Please create a new report on
GitHub or Developer Community with
your current version information, steps to reproduce, and relevant error
messages or log files if you are hitting an issue that looks similar to
this resolved bug and you do not yet see a matching new report.
The test "bug-18026.exe" sometimes fails with an assertion in hazard-pointer.c.
This might be a known limitation of the current implementation of the runtime:
* If this assert fails we don't have enough overflow slots.
* We should contemplate adding them dynamically. If we can
* make mono_thread_small_id_alloc() lock-free we can just
* allocate them on-demand.
g_assert (small_id < HAZARD_TABLE_OVERFLOW);
I've been unable to trigger this assertion locally, but it happens quite frequently (more than 50% of the times) when running the tests on TravisCI.
See https://s3.amazonaws.com/archive.travis-ci.org/jobs/23540160/log.txt and https://s3.amazonaws.com/archive.travis-ci.org/jobs/23540161/log.txt for traces of the failure.
Please provide a full backtrace of the crash.
You can probably get that by installing gdb in your test machine.
As I already said, I cannot reproduce the issue locally, hence it is not very easy to get a full backtrace.
Nonetheless, a backtrace of the thread that triggered the assertion is available here: https://s3.amazonaws.com/archive.travis-ci.org/jobs/23540160/log.txt
(see the last few lines).
Such partial backtrace is, unfortunately, of no use.
Is this any better?
Uhm... No, I guess it stopped in the wrong place (and I should ignore SIGPWR, it seems to be used for coordinating the GC).

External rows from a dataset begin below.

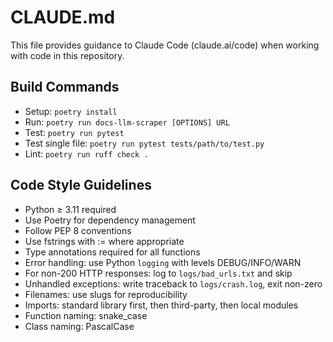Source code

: # CLAUDE.md

This file provides guidance to Claude Code (claude.ai/code) when working with code in this repository.

## Build Commands
- Setup: `poetry install`
- Run: `poetry run docs-llm-scraper [OPTIONS] URL`
- Test: `poetry run pytest`
- Test single file: `poetry run pytest tests/path/to/test.py`
- Lint: `poetry run ruff check .`

## Code Style Guidelines
- Python ≥ 3.11 required
- Use Poetry for dependency management
- Follow PEP 8 conventions
- Use fstrings with := where appropriate
- Type annotations required for all functions
- Error handling: use Python `logging` with levels DEBUG/INFO/WARN
- For non-200 HTTP responses: log to `logs/bad_urls.txt` and skip
- Unhandled exceptions: write traceback to `logs/crash.log`, exit non-zero
- Filenames: use slugs for reproducibility
- Imports: standard library first, then third-party, then local modules
- Function naming: snake_case
- Class naming: PascalCase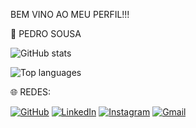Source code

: BEM VINO AO MEU PERFIL!!!

🌟 PEDRO SOUSA


![GitHub stats](https://github-readme-stats.vercel.app/api?username=PedroSousa1602&show_icons=true&theme=dark)

![Top languages](https://github-readme-stats.vercel.app/api/top-langs/?username=PedroSousa1602&layout=compact&theme=dark)

🌐 REDES:

[![GitHub](https://img.shields.io/badge/GitHub-100000?style=for-the-badge&logo=github&logoColor=white)](https://github.com/PedroSousa1602)
[![LinkedIn](https://img.shields.io/badge/LinkedIn-0077B5?style=for-the-badge&logo=linkedin&logoColor=white)](https://www.linkedin.com/in/pedro-sousa-4a4a79269/)
[![Instagram](https://img.shields.io/badge/Instagram-E4405F?style=for-the-badge&logo=instagram&logoColor=white)](https://www.instagram.com/pedro.s.16/)
[![Gmail](https://img.shields.io/badge/Gmail-D14836?style=for-the-badge&logo=gmail&logoColor=white)](mailto:pedrocgs2006@gmail.com)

Yes, mono uses signals for a lot of things.
Quick Q. What's the environment that you got this backtrace?
I could not get on a 64bits build on a 4 core VM.
The TravisCI environment seems to be a 64-bits VM on a 32 core system (I don't know how many cores actually exist in the physical machine).

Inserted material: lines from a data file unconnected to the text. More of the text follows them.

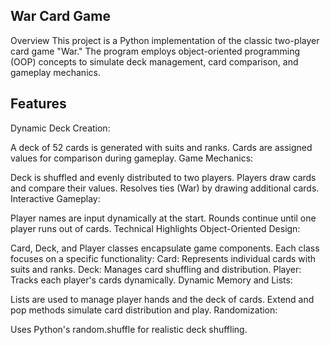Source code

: ## **War Card Game**
Overview
This project is a Python implementation of the classic two-player card game "War." The program employs object-oriented programming (OOP) concepts to simulate deck management, card comparison, and gameplay mechanics.

## **Features**
Dynamic Deck Creation:

A deck of 52 cards is generated with suits and ranks.
Cards are assigned values for comparison during gameplay.
Game Mechanics:

Deck is shuffled and evenly distributed to two players.
Players draw cards and compare their values.
Resolves ties (War) by drawing additional cards.
Interactive Gameplay:

Player names are input dynamically at the start.
Rounds continue until one player runs out of cards.
Technical Highlights
Object-Oriented Design:

Card, Deck, and Player classes encapsulate game components.
Each class focuses on a specific functionality:
Card: Represents individual cards with suits and ranks.
Deck: Manages card shuffling and distribution.
Player: Tracks each player's cards dynamically.
Dynamic Memory and Lists:

Lists are used to manage player hands and the deck of cards.
Extend and pop methods simulate card distribution and play.
Randomization:

Uses Python's random.shuffle for realistic deck shuffling.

I'm running another test with gdb set to nostop on SIGPWR and SIGXCPU.
It looks like attaching the debugger changes the timings enough to prevent the assertion and hide again the bug: https://s3.amazonaws.com/archive.travis-ci.org/jobs/23618000/log.txt
Don't run the tests under gdb.
Just make sure it's installed an on the PATH. When a crash happen, mono will ask it to attach and dump a backtrace.
That worked! Thanks.
The trace is available at the end of this log https://s3.amazonaws.com/archive.travis-ci.org/jobs/23656453/log.txt
The bug here is that something else is not cleanup up its hazard pointers well enough. We need to investigate it.

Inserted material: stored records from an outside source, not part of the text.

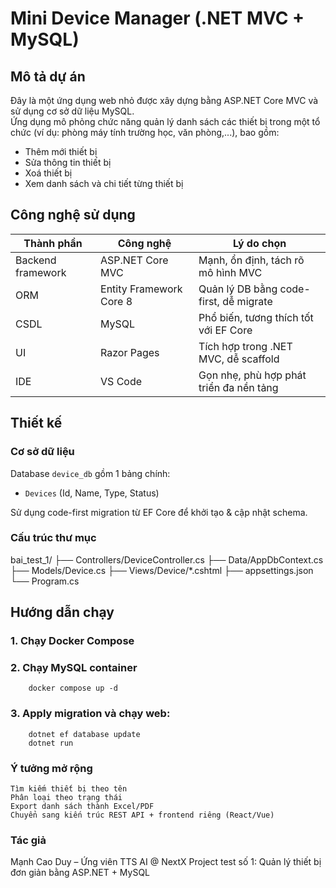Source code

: # Mini Device Manager (.NET MVC + MySQL)

## Mô tả dự án
Đây là một ứng dụng web nhỏ được xây dựng bằng ASP.NET Core MVC và sử dụng cơ sở dữ liệu MySQL.  
Ứng dụng mô phỏng chức năng quản lý danh sách các thiết bị trong một tổ chức (ví dụ: phòng máy tính trường học, văn phòng,...), bao gồm:

- Thêm mới thiết bị
- Sửa thông tin thiết bị
- Xoá thiết bị
- Xem danh sách và chi tiết từng thiết bị

## Công nghệ sử dụng

| Thành phần             | Công nghệ               | Lý do chọn                             |
|------------------------|-------------------------|----------------------------------------|
| Backend framework      | ASP.NET Core MVC        | Mạnh, ổn định, tách rõ mô hình MVC     |
| ORM                    | Entity Framework Core 8 | Quản lý DB bằng code-first, dễ migrate |
| CSDL                   | MySQL                   | Phổ biến, tương thích tốt với EF Core  |
| UI                     | Razor Pages             | Tích hợp trong .NET MVC, dễ scaffold   |
| IDE                    | VS Code                 | Gọn nhẹ, phù hợp phát triển đa nền tảng|

## Thiết kế

### Cơ sở dữ liệu
Database `device_db` gồm 1 bảng chính:
- `Devices` (Id, Name, Type, Status)

Sử dụng code-first migration từ EF Core để khởi tạo & cập nhật schema.

### Cấu trúc thư mục
bai_test_1/
├── Controllers/DeviceController.cs
├── Data/AppDbContext.cs
├── Models/Device.cs
├── Views/Device/*.cshtml
├── appsettings.json
└── Program.cs

## Hướng dẫn chạy

### 1. Chạy Docker Compose
### 2. Chạy MySQL container
        docker compose up -d
### 3. Apply migration và chạy web:
        dotnet ef database update
        dotnet run
        
### Ý tưởng mở rộng
    Tìm kiếm thiết bị theo tên
    Phân loại theo trạng thái
    Export danh sách thành Excel/PDF
    Chuyển sang kiến trúc REST API + frontend riêng (React/Vue)

### Tác giả
Mạnh Cao Duy – Ứng viên TTS AI @ NextX
Project test số 1: Quản lý thiết bị đơn giản bằng ASP.NET + MySQL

I cannot reproduce it anymore on current master.
I believe it was fixed by 2285b4c10f3ed1bfabff391b6c5a7324067e51e7 or a9b07ba04ba870e2a681f7ec8ea253eabd1a15b5.
I left the test running overnight and it did not crash.
It was crashing in less than 5 minutes before.
I'm actually seeing this when trying to run an xUnit android runner application in Jenkins. Same as above, when a debugger is attached the issue is non-existent
Can you provide a test case that shows the issue?